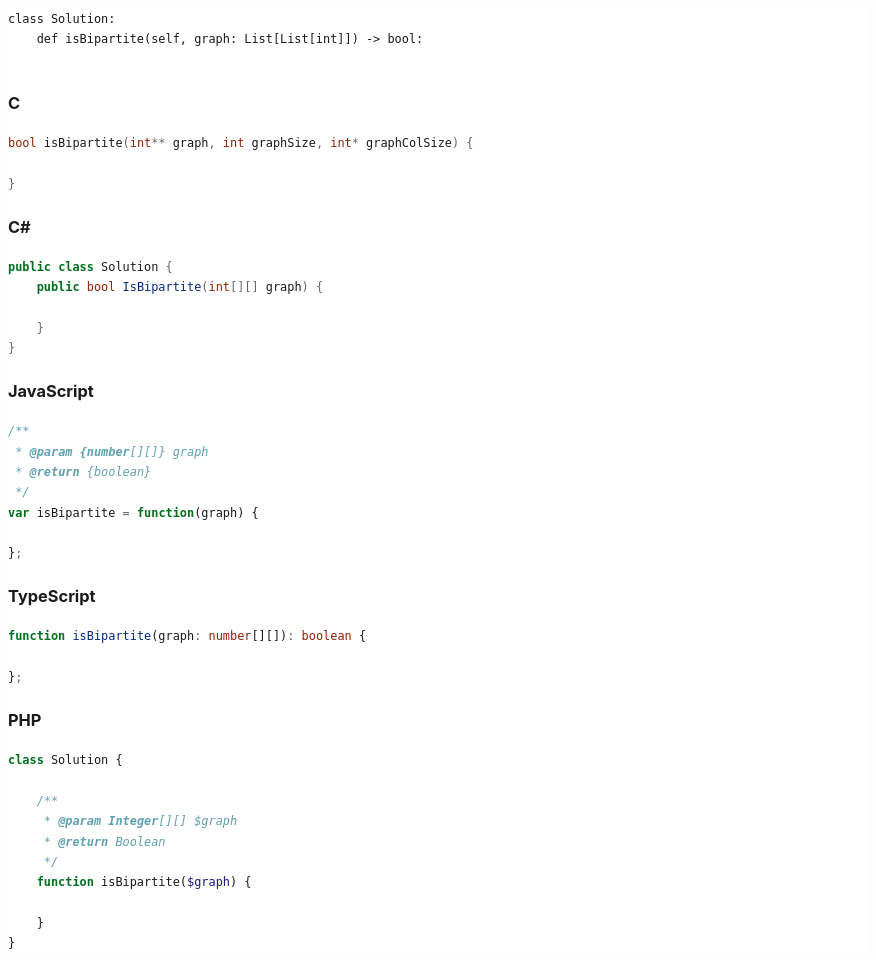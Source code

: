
 ```python3
class Solution:
    def isBipartite(self, graph: List[List[int]]) -> bool:
        
```

### C

```c
bool isBipartite(int** graph, int graphSize, int* graphColSize) {
    
}
```

### C#

```csharp
public class Solution {
    public bool IsBipartite(int[][] graph) {
        
    }
}
```

### JavaScript

```javascript
/**
 * @param {number[][]} graph
 * @return {boolean}
 */
var isBipartite = function(graph) {
    
};
```

### TypeScript

```typescript
function isBipartite(graph: number[][]): boolean {
    
};
```

### PHP

```php
class Solution {

    /**
     * @param Integer[][] $graph
     * @return Boolean
     */
    function isBipartite($graph) {
        
    }
}
```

=== Requirement ===
Except for the pictures, write the data out exactly.

=== Exercise output ===
Source code

:
 ```python3
class Solution:
    def isBipartite(self, graph: List[List[int]]) -> bool:
        
```

### C

```c
bool isBipartite(int** graph, int graphSize, int* graphColSize) {
    
}
```

### C#

```csharp
public class Solution {
    public bool IsBipartite(int[][] graph) {
        
    }
}
```

### JavaScript

```javascript
/**
 * @param {number[][]} graph
 * @return {boolean}
 */
var isBipartite = function(graph) {
    
};
```

### TypeScript

```typescript
function isBipartite(graph: number[][]): boolean {
    
};
```

### PHP

```php
class Solution {

    /**
     * @param Integer[][] $graph
     * @return Boolean
     */
    function isBipartite($graph) {
        
    }
}
```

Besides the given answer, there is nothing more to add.